Exercise aim =>
What lines in the data hold the string "derivatives"? Show them.

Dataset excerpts
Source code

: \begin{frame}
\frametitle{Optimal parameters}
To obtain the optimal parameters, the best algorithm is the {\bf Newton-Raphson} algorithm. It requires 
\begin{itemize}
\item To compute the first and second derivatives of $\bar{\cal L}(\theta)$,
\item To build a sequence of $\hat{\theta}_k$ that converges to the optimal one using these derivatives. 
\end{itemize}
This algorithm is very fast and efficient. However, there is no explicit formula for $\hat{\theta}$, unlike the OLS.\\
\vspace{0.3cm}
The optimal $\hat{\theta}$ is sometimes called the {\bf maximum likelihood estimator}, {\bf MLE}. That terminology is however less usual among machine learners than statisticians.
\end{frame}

Answer to this task =>
\item To compute the first and second derivatives of $\bar{\cal L}(\theta)$,
\item To build a sequence of $\hat{\theta}_k$ that converges to the optimal one using these derivatives. 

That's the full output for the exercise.